Have the response team
No matter how good your organization is in risk management and implementing security measures it is certain that sooner or later it will experience a severe security incident or a breach. When this happens the only thing that can effectively minimize the impact and quickly recover from the incident is the response team equipped with proper tools and preidentified puzzles that they will be able to put together when the crisis comes. On top of that you’ll be able to use reports created by this team to identify root causes of incidents in your environment what will help you to prioritize the needed improvements. This is simply what you need to start with.
Tip: Avoid creating countless incident response workflows or detailed step by step playbooks. Experience thought me you’ll waste a lot of time and situations that fully fit your flows will almost never happen. Instead have your communication and escalation process straight, key stakeholders identified and aware of response team responsibilities, maintain and periodically test actions that are needed during different phases of incident response process like how to search for given logs, how to identify what a given hostname or IP is, who is responsible for a given asset, how to block an URL, how to lock a user account, how to contain a host etc. Instead of wasting time on keeping 50 playbooks up to date run drills and test different situational scenarios with the response team and the key stakeholders so everyone knows their puzzles and how to fit them together depending on the reality that will only become known when the incident strikes. Analyze what could have been done better during such exercises. In the end incident response is more an experience than checklist driven activity.
Cover the absolute basics
Things listed here are the absolute prerequisites to responsible cybersecurity approach. They are so basic that some of them are not even purely security but rather an IT responsibility. They should be the no-brainers but I encounter organizations that have deficiencies in these areas all too often.

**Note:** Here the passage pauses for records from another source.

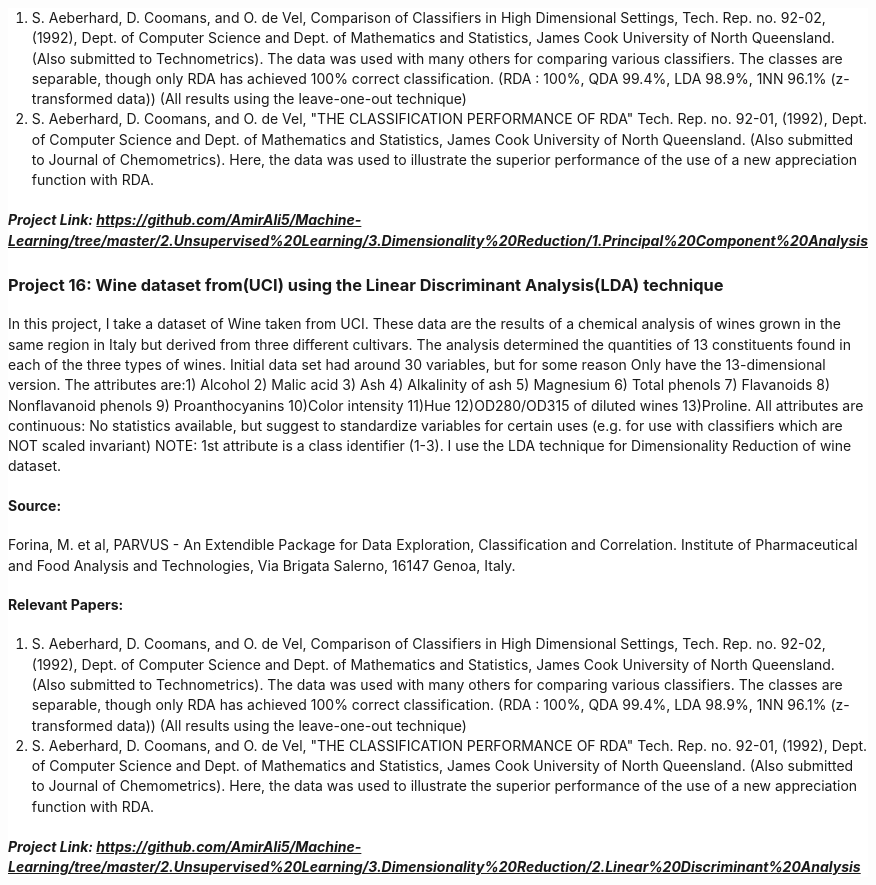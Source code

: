 1.	S. Aeberhard, D. Coomans, and O. de Vel, Comparison of Classifiers in High Dimensional Settings, Tech. Rep. no. 92-02, (1992), Dept. of Computer Science and Dept. of Mathematics and Statistics, James Cook University of North Queensland. (Also submitted to Technometrics). The data was used with many others for comparing various classifiers. The classes are separable, though only RDA has achieved 100% correct classification. (RDA : 100%, QDA 99.4%, LDA 98.9%, 1NN 96.1% (z-transformed data)) (All results using the leave-one-out technique) 
2.	S. Aeberhard, D. Coomans, and O. de Vel, "THE CLASSIFICATION PERFORMANCE OF RDA" Tech. Rep. no. 92-01, (1992), Dept. of Computer Science and Dept. of Mathematics and Statistics, James Cook University of North Queensland. (Also submitted to Journal of Chemometrics). Here, the data was used to illustrate the superior performance of the use of a new appreciation function with RDA.
##### Project Link: https://github.com/AmirAli5/Machine-Learning/tree/master/2.Unsupervised%20Learning/3.Dimensionality%20Reduction/1.Principal%20Component%20Analysis

### Project 16: Wine dataset from(UCI) using the Linear Discriminant Analysis(LDA) technique
In this project, I take a dataset of Wine taken from UCI. These data are the results of a chemical analysis of wines grown in the same region in Italy but derived from three different cultivars. The analysis determined the quantities of 13 constituents found in each of the three types of wines. Initial data set had around 30 variables, but for some reason Only have the 13-dimensional version. The attributes are:1) Alcohol 2) Malic acid 3) Ash 4) Alkalinity of ash 5) Magnesium 6) Total phenols 7) Flavanoids 8) Nonflavanoid phenols 9) Proanthocyanins 10)Color intensity 11)Hue 12)OD280/OD315 of diluted wines 13)Proline. All attributes are continuous: No statistics available, but suggest to standardize variables for certain uses (e.g. for use with classifiers which are NOT scaled invariant) NOTE: 1st attribute is a class identifier (1-3). I use the LDA technique for Dimensionality Reduction of wine dataset.
#### Source: 
Forina, M. et al, PARVUS - An Extendible Package for Data Exploration, Classification and Correlation. 
Institute of Pharmaceutical and Food Analysis and Technologies, Via Brigata Salerno, 16147 Genoa, Italy. 
#### Relevant Papers:
1.	S. Aeberhard, D. Coomans, and O. de Vel, Comparison of Classifiers in High Dimensional Settings, Tech. Rep. no. 92-02, (1992), Dept. of Computer Science and Dept. of Mathematics and Statistics, James Cook University of North Queensland. (Also submitted to Technometrics). The data was used with many others for comparing various classifiers. The classes are separable, though only RDA has achieved 100% correct classification. (RDA : 100%, QDA 99.4%, LDA 98.9%, 1NN 96.1% (z-transformed data)) (All results using the leave-one-out technique) 
2.	S. Aeberhard, D. Coomans, and O. de Vel, "THE CLASSIFICATION PERFORMANCE OF RDA" Tech. Rep. no. 92-01, (1992), Dept. of Computer Science and Dept. of Mathematics and Statistics, James Cook University of North Queensland. (Also submitted to Journal of Chemometrics). Here, the data was used to illustrate the superior performance of the use of a new appreciation function with RDA.
##### Project Link: https://github.com/AmirAli5/Machine-Learning/tree/master/2.Unsupervised%20Learning/3.Dimensionality%20Reduction/2.Linear%20Discriminant%20Analysis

The ultimate goal of these is to minimize the attack surface using the most basic measures. To do them effectively you do have to have a decent CMDB first.

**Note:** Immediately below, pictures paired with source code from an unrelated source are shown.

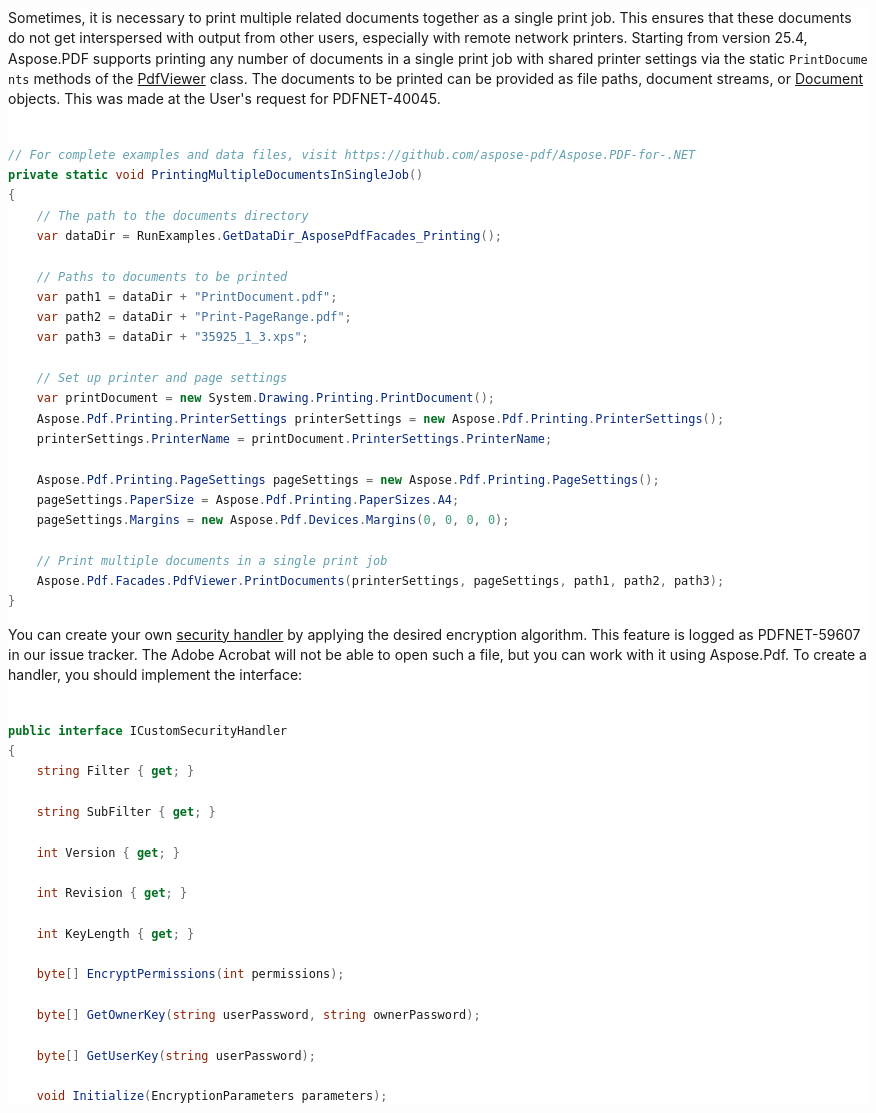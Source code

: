 Sometimes, it is necessary to print multiple related documents together as a single print job. This ensures that these documents do not get interspersed with output from other users, especially with remote network printers. Starting from version 25.4, Aspose.PDF supports printing any number of documents in a single print job with shared printer settings via the static `PrintDocuments` methods of the [PdfViewer](https://reference.aspose.com/pdf/net/aspose.pdf.facades/pdfviewer) class. The documents to be printed can be provided as file paths, document streams, or [Document](https://reference.aspose.com/pdf/net/aspose.pdf/document) objects. This was made at the User's request for PDFNET-40045.

```csharp

// For complete examples and data files, visit https://github.com/aspose-pdf/Aspose.PDF-for-.NET
private static void PrintingMultipleDocumentsInSingleJob()
{
    // The path to the documents directory
    var dataDir = RunExamples.GetDataDir_AsposePdfFacades_Printing();

    // Paths to documents to be printed
    var path1 = dataDir + "PrintDocument.pdf";
    var path2 = dataDir + "Print-PageRange.pdf";
    var path3 = dataDir + "35925_1_3.xps";

    // Set up printer and page settings
    var printDocument = new System.Drawing.Printing.PrintDocument();
    Aspose.Pdf.Printing.PrinterSettings printerSettings = new Aspose.Pdf.Printing.PrinterSettings();
    printerSettings.PrinterName = printDocument.PrinterSettings.PrinterName;

    Aspose.Pdf.Printing.PageSettings pageSettings = new Aspose.Pdf.Printing.PageSettings();
    pageSettings.PaperSize = Aspose.Pdf.Printing.PaperSizes.A4;
    pageSettings.Margins = new Aspose.Pdf.Devices.Margins(0, 0, 0, 0);

    // Print multiple documents in a single print job
    Aspose.Pdf.Facades.PdfViewer.PrintDocuments(printerSettings, pageSettings, path1, path2, path3);
}
```

You can create your own [security handler](https://docs.aspose.com/pdf/net/custom-security-handler/) by applying the desired encryption algorithm. This feature is logged as PDFNET-59607 in our issue tracker. The 
Adobe Acrobat will not be able to open such a file, but you can work with it using Aspose.Pdf.
To create a handler, you should implement the interface:

```csharp

public interface ICustomSecurityHandler
{   
    string Filter { get; }     

    string SubFilter { get; }  

    int Version { get; }     

    int Revision { get; }

    int KeyLength { get; }

    byte[] EncryptPermissions(int permissions);

    byte[] GetOwnerKey(string userPassword, string ownerPassword);

    byte[] GetUserKey(string userPassword);

    void Initialize(EncryptionParameters parameters);
```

- Patch management – test and then deploy security updates regularly and with shortest possible delay,
- Perform regular vulnerability scanning, prioritize and manage identified vulnerabilities,
- Have a complete AV software deployment – make sure your goal is 100% coverage, keep your AV management infrastructure secure, make sure updates are distributed effectively and review your detection reports. If your solution provides host firewall feature configure and use it (if not go the default system firewall way),
- Network segmentation – the only thing worse than a flat network are systems left out with default credentials on them so do make sure segments of your networks are properly isolated with firewalls,
- Least privilege approach – identify what are the minimal privileges required by different groups of users in your organization and grant only these.

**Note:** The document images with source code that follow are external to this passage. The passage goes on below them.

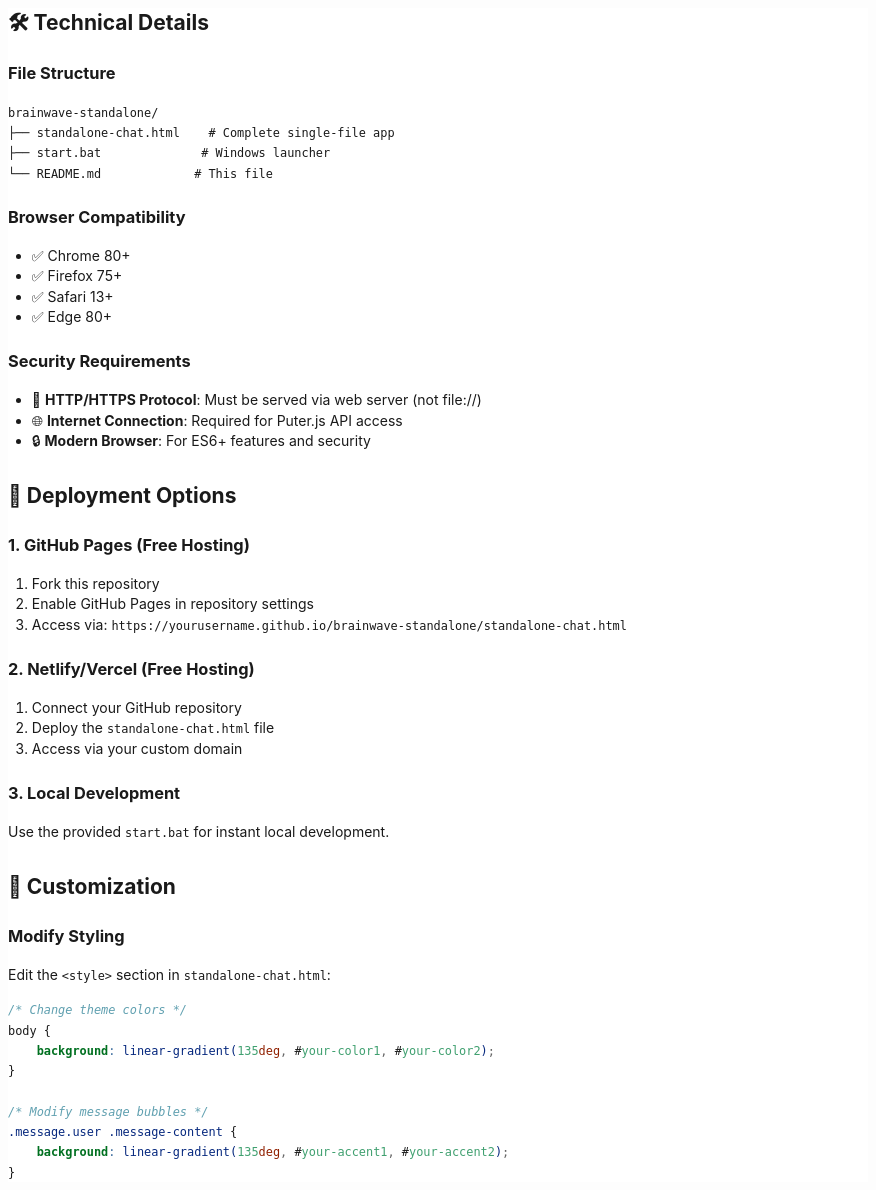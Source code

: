 ## 🛠️ Technical Details

### File Structure
```
brainwave-standalone/
├── standalone-chat.html    # Complete single-file app
├── start.bat              # Windows launcher
└── README.md             # This file
```

### Browser Compatibility
- ✅ Chrome 80+
- ✅ Firefox 75+
- ✅ Safari 13+
- ✅ Edge 80+

### Security Requirements
- 📡 **HTTP/HTTPS Protocol**: Must be served via web server (not file://)
- 🌐 **Internet Connection**: Required for Puter.js API access
- 🔒 **Modern Browser**: For ES6+ features and security

## 🚀 Deployment Options

### 1. GitHub Pages (Free Hosting)
1. Fork this repository
2. Enable GitHub Pages in repository settings
3. Access via: `https://yourusername.github.io/brainwave-standalone/standalone-chat.html`

### 2. Netlify/Vercel (Free Hosting)
1. Connect your GitHub repository
2. Deploy the `standalone-chat.html` file
3. Access via your custom domain

### 3. Local Development
Use the provided `start.bat` for instant local development.

## 🎨 Customization

### Modify Styling
Edit the `<style>` section in `standalone-chat.html`:

```css
/* Change theme colors */
body {
    background: linear-gradient(135deg, #your-color1, #your-color2);
}

/* Modify message bubbles */
.message.user .message-content {
    background: linear-gradient(135deg, #your-accent1, #your-accent2);
}
```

Collect and store your logs and flows
These will be needed every day. They are the starting point of investigations, compliance driven reporting and primary visibility into what happens in your environment. Depending on resources your organizations has you will find opportunities to further optimize the use of this data. Examples include threat hunting activities or advanced analytics including machine learning for entity behavior anomaly detection.
Phishing in different forms remains to be the most common attack vector. In many cases its goal is credential harvesting. On top of that we see new reports about breaches exposing users’ credentials all the time. Passwords as a single factor to authenticate are really dead. Through all these years InfoSec community failed to develop secure and usable approach to password management that would become absolute standard easy to use for all the users. Mistakes were made like nonsense password complexity rules and frequent forced password changes. Password managers help a lot but still are not in common use. For enterprise environments multi-factor authentication (at least 2 of: what you are, what you have, what you know) is now a must.
It wasn’t easy for me to identify the 5th one. There were many contenders but this being a subjective list EDR finally won despite being a relatively new invention compared to the previous ones. In my experience deploying a good EDR solution while having sufficient personnel to operate it brings the most instant value to detecting and responding to intrusions on endpoints so typically where your biggest exposure is. It’s not particularly difficult to deploy, doesn’t have many prerequisites and for organizations who can afford it can cover their full endpoint estate. I did not see many other measures that can give such levels of visibility and detection capabilities in the end resulting in the reduction of time and effort needed to detect, investigate and contain a threat. And you can’t fight something you don’t see. On top of that the collected telemetry brings opportunities to analyze the data for user behavior anomalies, trends in attack techniques, presence of newly identified indicators of compromise or even building an application inventory. Be careful though as you will need skilled staff or a good service provider to make the most out of it.